Requirement: Nothing but an exact copy is wanted here: the line with "- 모든 접속자마다 다른 키를 사용" and all the lines that follow it in the entries below.

##### Available data

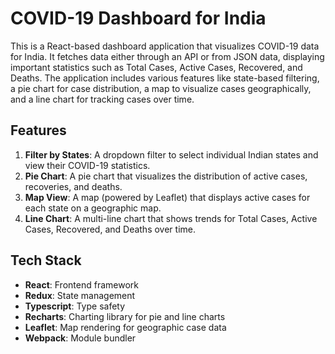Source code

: # COVID-19 Dashboard for India

This is a React-based dashboard application that visualizes COVID-19 data for India. It fetches data either through an API or from JSON data, displaying important statistics such as Total Cases, Active Cases, Recovered, and Deaths. The application includes various features like state-based filtering, a pie chart for case distribution, a map to visualize cases geographically, and a line chart for tracking cases over time.

## Features

1. **Filter by States**: A dropdown filter to select individual Indian states and view their COVID-19 statistics.
2. **Pie Chart**: A pie chart that visualizes the distribution of active cases, recoveries, and deaths.
3. **Map View**: A map (powered by Leaflet) that displays active cases for each state on a geographic map.
4. **Line Chart**: A multi-line chart that shows trends for Total Cases, Active Cases, Recovered, and Deaths over time.

## Tech Stack

- **React**: Frontend framework
- **Redux**: State management
- **Typescript**: Type safety
- **Recharts**: Charting library for pie and line charts
- **Leaflet**: Map rendering for geographic case data
- **Webpack**: Module bundler
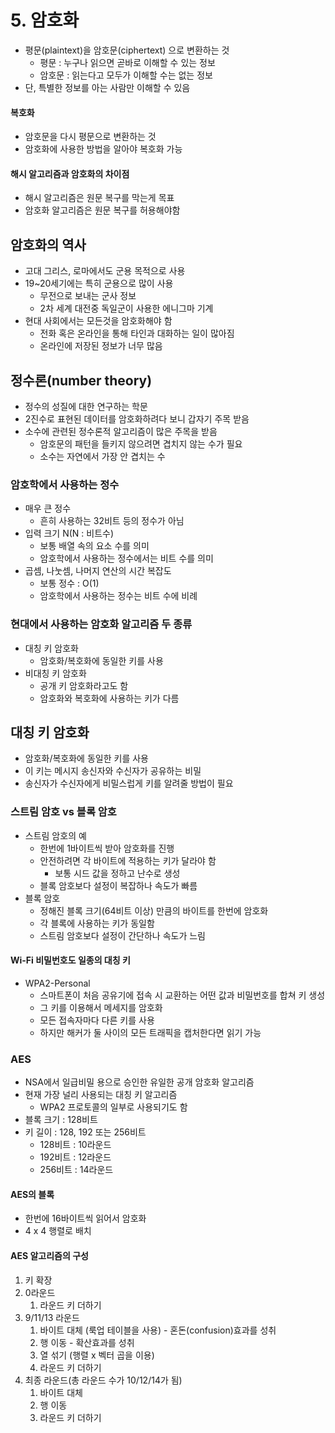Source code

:# 5. 암호화
- 평문(plaintext)을 암호문(ciphertext) 으로 변환하는 것
  - 평문 : 누구나 읽으면 곧바로 이해할 수 있는 정보
  - 암호문 : 읽는다고 모두가 이해할 수는 없는 정보
- 단, 특별한 정보를 아는 사람만 이해할 수 있음

#### 복호화
- 암호문을 다시 평문으로 변환하는 것
- 암호화에 사용한 방법을 알아야 복호화 가능

#### 해시 알고리즘과 암호화의 차이점
- 해시 알고리즘은 원문 복구를 막는게 목표
- 암호화 알고리즘은 원문 복구를 허용해야함

## 암호화의 역사
- 고대 그리스, 로마에서도 군용 목적으로 사용
- 19~20세기에는 특히 군용으로 많이 사용
  - 무전으로 보내는 군사 정보
  - 2차 세계 대전중 독일군이 사용한 에니그마 기계
- 현대 사회에서는 모든것을 암호화해야 함
  - 전화 혹은 온라인을 통해 타인과 대화하는 일이 많아짐
  - 온라인에 저장된 정보가 너무 많음
  
## 정수론(number theory)
- 정수의 성질에 대한 연구하는 학문
- 2진수로 표현된 데이터를 암호화하려다 보니 갑자기 주목 받음
- 소수에 관련된 정수론적 알고리즘이 많은 주목을 받음
  - 암호문의 패턴을 들키지 않으려면 겹치지 않는 수가 필요
  - 소수는 자연에서 가장 안 겹치는 수
  
### 암호학에서 사용하는 정수
- 매우 큰 정수
  - 흔히 사용하는 32비트 등의 정수가 아님
- 입력 크기 N(N : 비트수)
  - 보통 배열 속의 요소 수를 의미
  - 암호학에서 사용하는 정수에서는 비트 수를 의미
- 곱셈, 나눗셈, 나머지 연산의 시간 복잡도
  - 보통 정수 : O(1)
  - 암호학에서 사용하는 정수는 비트 수에 비례
  
### 현대에서 사용하는 암호화 알고리즘 두 종류
- 대칭 키 암호화
  - 암호화/복호화에 동일한 키를 사용
- 비대칭 키 암호화
  - 공개 키 암호화라고도 함
  - 암호화와 복호화에 사용하는 키가 다름
  
## 대칭 키 암호화
- 암호화/복호화에 동일한 키를 사용
- 이 키는 메시지 송신자와 수신자가 공유하는 비밀
- 송신자가 수신자에게 비밀스럽게 키를 알려줄 방법이 필요

### 스트림 암호 vs 블록 암호
- 스트림 암호의 예
  - 한번에 1바이트씩 받아 암호화를 진행
  - 안전하려면 각 바이트에 적용하는 키가 달라야 함
    - 보통 시드 값을 정하고 난수로 생성
  - 블록 암호보다 설정이 복잡하나 속도가 빠름
- 블록 암호
  - 정해진 블록 크기(64비트 이상) 만큼의 바이트를 한번에 암호화
  - 각 블록에 사용하는 키가 동일함
  - 스트림 암호보다 설정이 간단하나 속도가 느림
  
#### Wi-Fi 비밀번호도 일종의 대칭 키
- WPA2-Personal
  - 스마트폰이 처음 공유기에 접속 시 교환하는 어떤 값과 비밀번호를 합쳐 키 생성
  - 그 키를 이용해서 메세지를 암호화
  - 모든 접속자마다 다른 키를 사용
  - 하지만 해커가 둘 사이의 모든 트래픽을 캡처한다면 읽기 가능
  
### AES
- NSA에서 일급비밀 용으로 승인한 유일한 공개 암호화 알고리즘
- 현재 가장 널리 사용되는 대칭 키 알고리즘
  - WPA2 프로토콜의 일부로 사용되기도 함
- 블록 크기 : 128비트
- 키 길이 : 128, 192 또는 256비트
  - 128비트 : 10라운드
  - 192비트 : 12라운드
  - 256비트 : 14라운드
  
#### AES의 블록
- 한번에 16바이트씩 읽어서 암호화
- 4 x 4 행렬로 배치

#### AES 알고리즘의 구성
1. 키 확장
2. 0라운드
    1) 라운드 키 더하기
3. 9/11/13 라운드
    1) 바이트 대체 (룩업 테이블을 사용) - 혼돈(confusion)효과를 성취
    2) 행 이동 - 확산효과를 성취
    3) 열 섞기 (행렬 x 벡터 곱을 이용)
    4) 라운드 키 더하기
4. 최종 라운드(총 라운드 수가 10/12/14가 됨)
    1) 바이트 대체
    2) 행 이동
    3) 라운드 키 더하기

##########

Written response:
  - 모든 접속자마다 다른 키를 사용
  - 하지만 해커가 둘 사이의 모든 트래픽을 캡처한다면 읽기 가능
  
### AES
- NSA에서 일급비밀 용으로 승인한 유일한 공개 암호화 알고리즘
- 현재 가장 널리 사용되는 대칭 키 알고리즘
  - WPA2 프로토콜의 일부로 사용되기도 함
- 블록 크기 : 128비트
- 키 길이 : 128, 192 또는 256비트
  - 128비트 : 10라운드
  - 192비트 : 12라운드
  - 256비트 : 14라운드
  
#### AES의 블록
- 한번에 16바이트씩 읽어서 암호화
- 4 x 4 행렬로 배치

#### AES 알고리즘의 구성
1. 키 확장
2. 0라운드
    1) 라운드 키 더하기
3. 9/11/13 라운드
    1) 바이트 대체 (룩업 테이블을 사용) - 혼돈(confusion)효과를 성취
    2) 행 이동 - 확산효과를 성취
    3) 열 섞기 (행렬 x 벡터 곱을 이용)
    4) 라운드 키 더하기
4. 최종 라운드(총 라운드 수가 10/12/14가 됨)
    1) 바이트 대체
    2) 행 이동
    3) 라운드 키 더하기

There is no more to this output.